Other bands and artists to sign the music industry letter include The Proclaimers, Mogwai, Glasvegas, Frightened Rabbit, Joesef, and The Twilight Sad.
Alex Kapranos, lead singer of Franz Ferdinand, said: “This is a disappointingly short-sighted cut which will cost exponentially more than what is saved in the short-term financially. The arts are how a nation knows who they are. Without them we have an identity as two dimensional as the bottom line of a balanced account.”
SNP ministers have been emphasising the challenging situation the Scottish Government faces around public finances, as it battles with the impact of inflation and the pressures of public sector pay deals.

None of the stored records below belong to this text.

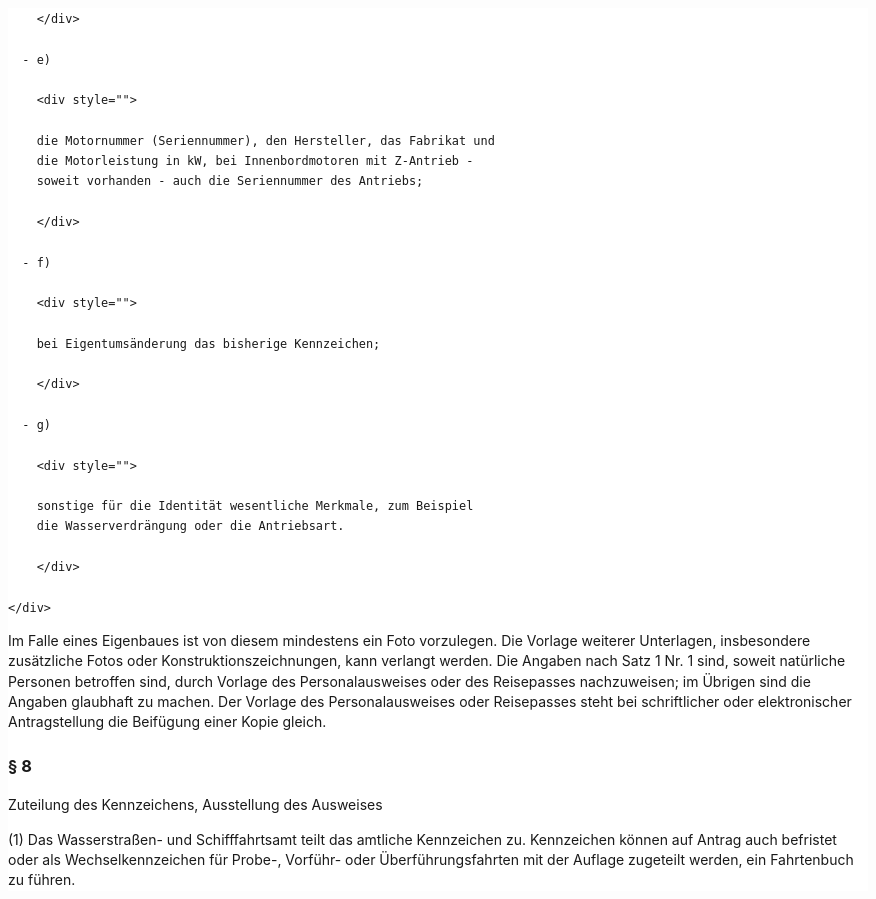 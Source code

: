         </div>
    
      - e)
        
        <div style="">
        
        die Motornummer (Seriennummer), den Hersteller, das Fabrikat und
        die Motorleistung in kW, bei Innenbordmotoren mit Z-Antrieb -
        soweit vorhanden - auch die Seriennummer des Antriebs;
        
        </div>
    
      - f)
        
        <div style="">
        
        bei Eigentumsänderung das bisherige Kennzeichen;
        
        </div>
    
      - g)
        
        <div style="">
        
        sonstige für die Identität wesentliche Merkmale, zum Beispiel
        die Wasserverdrängung oder die Antriebsart.
        
        </div>
    
    </div>

Im Falle eines Eigenbaues ist von diesem mindestens ein Foto vorzulegen.
Die Vorlage weiterer Unterlagen, insbesondere zusätzliche Fotos oder
Konstruktionszeichnungen, kann verlangt werden. Die Angaben nach Satz 1
Nr. 1 sind, soweit natürliche Personen betroffen sind, durch Vorlage des
Personalausweises oder des Reisepasses nachzuweisen; im Übrigen sind die
Angaben glaubhaft zu machen. Der Vorlage des Personalausweises oder
Reisepasses steht bei schriftlicher oder elektronischer Antragstellung
die Beifügung einer Kopie gleich.

</div>

</div>

</div>

</div>

<span id="BJNR022600995BJNE001103123.html"></span>

### § 8  
Zuteilung des Kennzeichens, Ausstellung des Ausweises

<div>

<div class="jnhtml">

<div>

<div class="jurAbsatz">

(1) Das Wasserstraßen- und Schifffahrtsamt teilt das amtliche
Kennzeichen zu. Kennzeichen können auf Antrag auch befristet oder als
Wechselkennzeichen für Probe-, Vorführ- oder Überführungsfahrten mit der
Auflage zugeteilt werden, ein Fahrtenbuch zu führen.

Culture secretary Angus Robertson said: “I understand the concerns of many people within the artistic community, and I want to reassure those individuals that the Scottish Government is listening very carefully to the representations they are making.”
It comes as a number of MSPs have said that, even if the SNP narrowly wins the most seats at Holyrood that Scottish Labour is more likely to be able to form a minority government due to the Scottish government’s falling out with the Scottish Greens under Humza Yousaf.
One former MP said: “Would it be the worst thing if we lose in 2026.
“We could spend that time in opposition training our activists to campaign, strengthening our base, working on other countries accepting us, and use the next Holyrood election for a big push on independence.”